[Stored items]
--------------------------------------------------

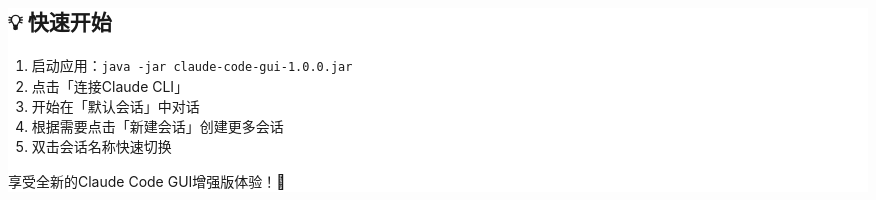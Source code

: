 
## 💡 快速开始

1. 启动应用：`java -jar claude-code-gui-1.0.0.jar`
2. 点击「连接Claude CLI」
3. 开始在「默认会话」中对话
4. 根据需要点击「新建会话」创建更多会话
5. 双击会话名称快速切换

享受全新的Claude Code GUI增强版体验！🎉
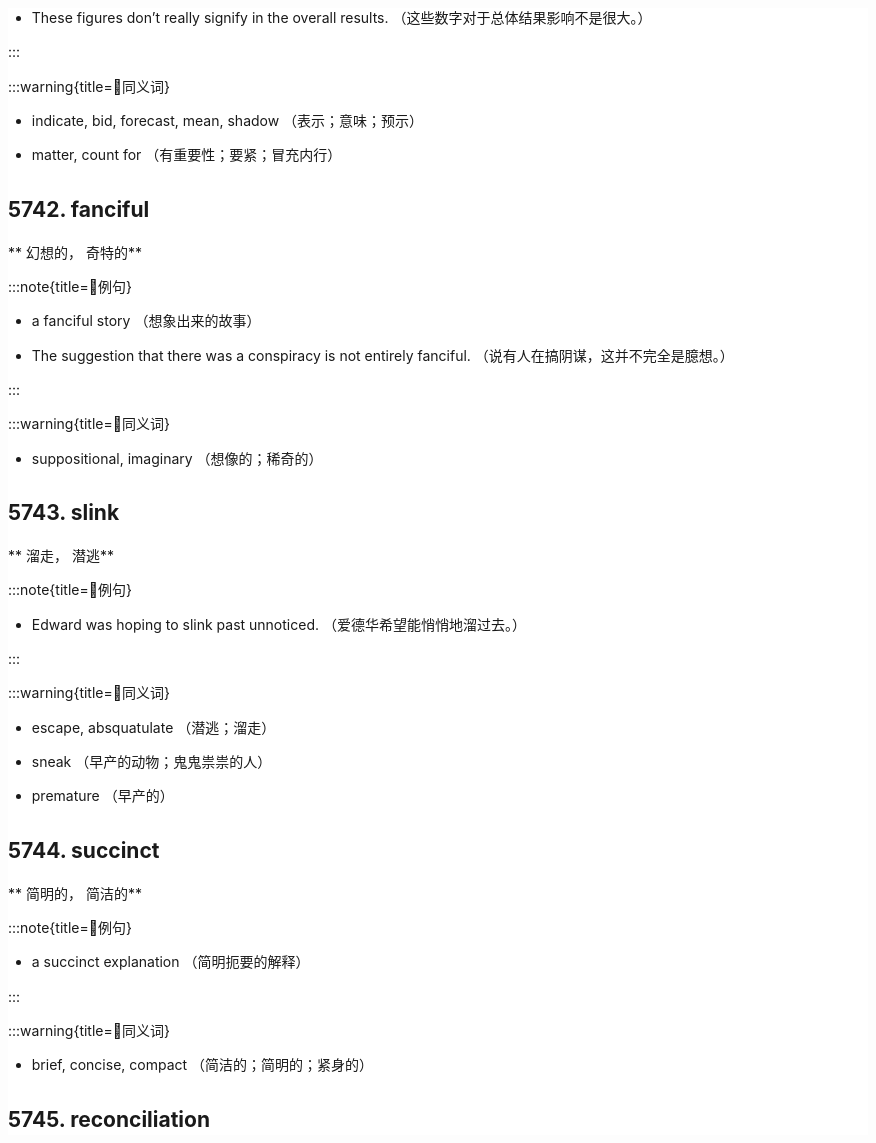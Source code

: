 - These figures don’t really signify in the overall results. （这些数字对于总体结果影响不是很大。）

:::

:::warning{title=🤔同义词}

- indicate, bid, forecast, mean, shadow （表示；意味；预示）

- matter, count for （有重要性；要紧；冒充内行）


## 5742. fanciful

** 幻想的， 奇特的**

:::note{title=🎤例句}

- a fanciful story （想象出来的故事）

- The suggestion that there was a conspiracy is not entirely fanciful. （说有人在搞阴谋，这并不完全是臆想。）

:::

:::warning{title=🤔同义词}

- suppositional, imaginary （想像的；稀奇的）


## 5743. slink

** 溜走，  潜逃**

:::note{title=🎤例句}

- Edward was hoping to slink past unnoticed. （爱德华希望能悄悄地溜过去。）

:::

:::warning{title=🤔同义词}

- escape, absquatulate （潜逃；溜走）

- sneak （早产的动物；鬼鬼祟祟的人）

- premature （早产的）


## 5744. succinct

** 简明的， 简洁的**

:::note{title=🎤例句}

- a succinct explanation （简明扼要的解释）

:::

:::warning{title=🤔同义词}

- brief, concise, compact （简洁的；简明的；紧身的）


## 5745. reconciliation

--------------------------------------------------

• **Aim of the task**:
Up to and including the line containing "- indicate, bid, forecast, mean, shadow", repeat every line from the start of the data, but none of the pictures.

• **Answer space**:
Source code

: 
## 💡 快速开始

1. 启动应用：`java -jar claude-code-gui-1.0.0.jar`
2. 点击「连接Claude CLI」
3. 开始在「默认会话」中对话
4. 根据需要点击「新建会话」创建更多会话
5. 双击会话名称快速切换

享受全新的Claude Code GUI增强版体验！🎉
Source code

: - These figures don’t really signify in the overall results. （这些数字对于总体结果影响不是很大。）

:::

:::warning{title=🤔同义词}

- indicate, bid, forecast, mean, shadow （表示；意味；预示）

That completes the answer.